─── AVAILABLE DATA

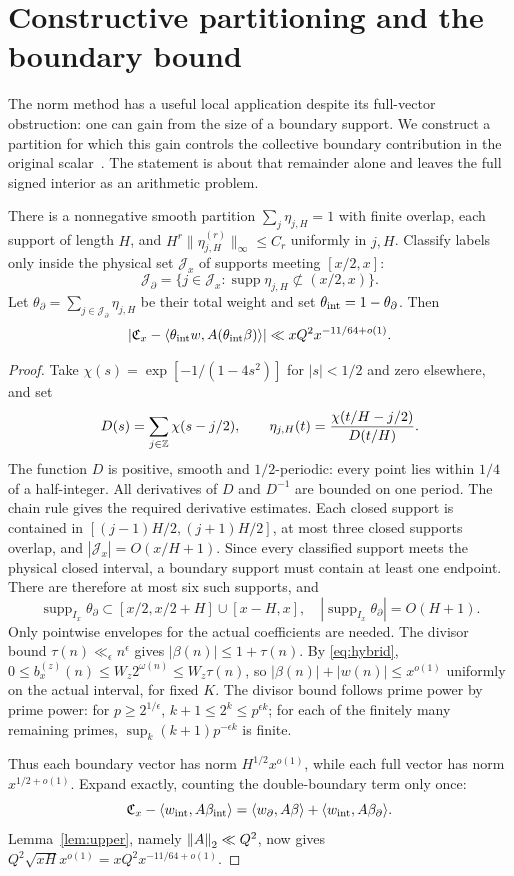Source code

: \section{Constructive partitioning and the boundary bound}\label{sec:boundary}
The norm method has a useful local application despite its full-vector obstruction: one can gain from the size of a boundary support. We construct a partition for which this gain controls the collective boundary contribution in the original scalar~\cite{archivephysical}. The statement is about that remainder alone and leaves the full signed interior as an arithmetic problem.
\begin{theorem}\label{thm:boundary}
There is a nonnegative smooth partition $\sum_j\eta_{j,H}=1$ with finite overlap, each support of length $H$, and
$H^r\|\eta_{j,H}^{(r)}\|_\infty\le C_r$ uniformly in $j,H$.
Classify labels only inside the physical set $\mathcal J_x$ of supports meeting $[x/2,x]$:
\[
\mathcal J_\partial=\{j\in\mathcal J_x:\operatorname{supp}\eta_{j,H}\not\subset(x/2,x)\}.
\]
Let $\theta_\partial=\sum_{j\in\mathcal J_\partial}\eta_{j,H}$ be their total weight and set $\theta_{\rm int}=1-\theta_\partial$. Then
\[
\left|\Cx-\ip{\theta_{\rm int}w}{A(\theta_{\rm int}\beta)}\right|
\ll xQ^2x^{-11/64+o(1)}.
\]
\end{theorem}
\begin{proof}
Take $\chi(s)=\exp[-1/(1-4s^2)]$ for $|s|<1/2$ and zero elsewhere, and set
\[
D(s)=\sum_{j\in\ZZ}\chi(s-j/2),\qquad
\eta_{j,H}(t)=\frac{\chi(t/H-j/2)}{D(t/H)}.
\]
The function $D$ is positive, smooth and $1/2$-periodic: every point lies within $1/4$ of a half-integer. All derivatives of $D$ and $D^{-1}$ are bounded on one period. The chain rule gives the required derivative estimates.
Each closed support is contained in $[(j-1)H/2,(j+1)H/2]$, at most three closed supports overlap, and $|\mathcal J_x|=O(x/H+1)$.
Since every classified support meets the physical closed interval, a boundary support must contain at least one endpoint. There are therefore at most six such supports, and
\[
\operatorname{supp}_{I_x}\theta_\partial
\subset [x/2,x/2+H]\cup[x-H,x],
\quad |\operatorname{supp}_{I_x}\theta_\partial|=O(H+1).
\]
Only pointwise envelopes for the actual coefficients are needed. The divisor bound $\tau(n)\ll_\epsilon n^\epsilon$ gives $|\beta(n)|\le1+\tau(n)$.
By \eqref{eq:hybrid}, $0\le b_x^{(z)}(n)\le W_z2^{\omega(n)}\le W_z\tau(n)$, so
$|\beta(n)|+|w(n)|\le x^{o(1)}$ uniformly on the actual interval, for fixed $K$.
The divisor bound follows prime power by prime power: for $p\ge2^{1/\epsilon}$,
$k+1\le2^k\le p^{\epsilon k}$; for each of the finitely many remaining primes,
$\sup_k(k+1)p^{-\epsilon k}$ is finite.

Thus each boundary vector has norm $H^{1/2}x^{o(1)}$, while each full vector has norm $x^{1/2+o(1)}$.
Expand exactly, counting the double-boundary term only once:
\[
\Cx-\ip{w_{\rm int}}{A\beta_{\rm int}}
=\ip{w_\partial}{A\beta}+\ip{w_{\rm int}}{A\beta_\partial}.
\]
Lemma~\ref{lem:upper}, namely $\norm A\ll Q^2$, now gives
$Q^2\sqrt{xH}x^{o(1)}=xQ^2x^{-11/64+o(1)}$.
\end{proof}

──────

PROBLEM DESCRIPTION: Your answer must restate the entries word for word and contain no pictures.

COMPLETED TASK:
Source code

: \section{Constructive partitioning and the boundary bound}\label{sec:boundary}
The norm method has a useful local application despite its full-vector obstruction: one can gain from the size of a boundary support. We construct a partition for which this gain controls the collective boundary contribution in the original scalar~\cite{archivephysical}. The statement is about that remainder alone and leaves the full signed interior as an arithmetic problem.
\begin{theorem}\label{thm:boundary}
There is a nonnegative smooth partition $\sum_j\eta_{j,H}=1$ with finite overlap, each support of length $H$, and
$H^r\|\eta_{j,H}^{(r)}\|_\infty\le C_r$ uniformly in $j,H$.
Classify labels only inside the physical set $\mathcal J_x$ of supports meeting $[x/2,x]$:
\[
\mathcal J_\partial=\{j\in\mathcal J_x:\operatorname{supp}\eta_{j,H}\not\subset(x/2,x)\}.
\]
Let $\theta_\partial=\sum_{j\in\mathcal J_\partial}\eta_{j,H}$ be their total weight and set $\theta_{\rm int}=1-\theta_\partial$. Then
\[
\left|\Cx-\ip{\theta_{\rm int}w}{A(\theta_{\rm int}\beta)}\right|
\ll xQ^2x^{-11/64+o(1)}.
\]
\end{theorem}
\begin{proof}
Take $\chi(s)=\exp[-1/(1-4s^2)]$ for $|s|<1/2$ and zero elsewhere, and set
\[
D(s)=\sum_{j\in\ZZ}\chi(s-j/2),\qquad
\eta_{j,H}(t)=\frac{\chi(t/H-j/2)}{D(t/H)}.
\]
The function $D$ is positive, smooth and $1/2$-periodic: every point lies within $1/4$ of a half-integer. All derivatives of $D$ and $D^{-1}$ are bounded on one period. The chain rule gives the required derivative estimates.
Each closed support is contained in $[(j-1)H/2,(j+1)H/2]$, at most three closed supports overlap, and $|\mathcal J_x|=O(x/H+1)$.
Since every classified support meets the physical closed interval, a boundary support must contain at least one endpoint. There are therefore at most six such supports, and
\[
\operatorname{supp}_{I_x}\theta_\partial
\subset [x/2,x/2+H]\cup[x-H,x],
\quad |\operatorname{supp}_{I_x}\theta_\partial|=O(H+1).
\]
Only pointwise envelopes for the actual coefficients are needed. The divisor bound $\tau(n)\ll_\epsilon n^\epsilon$ gives $|\beta(n)|\le1+\tau(n)$.
By \eqref{eq:hybrid}, $0\le b_x^{(z)}(n)\le W_z2^{\omega(n)}\le W_z\tau(n)$, so
$|\beta(n)|+|w(n)|\le x^{o(1)}$ uniformly on the actual interval, for fixed $K$.
The divisor bound follows prime power by prime power: for $p\ge2^{1/\epsilon}$,
$k+1\le2^k\le p^{\epsilon k}$; for each of the finitely many remaining primes,
$\sup_k(k+1)p^{-\epsilon k}$ is finite.

Thus each boundary vector has norm $H^{1/2}x^{o(1)}$, while each full vector has norm $x^{1/2+o(1)}$.
Expand exactly, counting the double-boundary term only once:
\[
\Cx-\ip{w_{\rm int}}{A\beta_{\rm int}}
=\ip{w_\partial}{A\beta}+\ip{w_{\rm int}}{A\beta_\partial}.
\]
Lemma~\ref{lem:upper}, namely $\norm A\ll Q^2$, now gives
$Q^2\sqrt{xH}x^{o(1)}=xQ^2x^{-11/64+o(1)}$.
\end{proof}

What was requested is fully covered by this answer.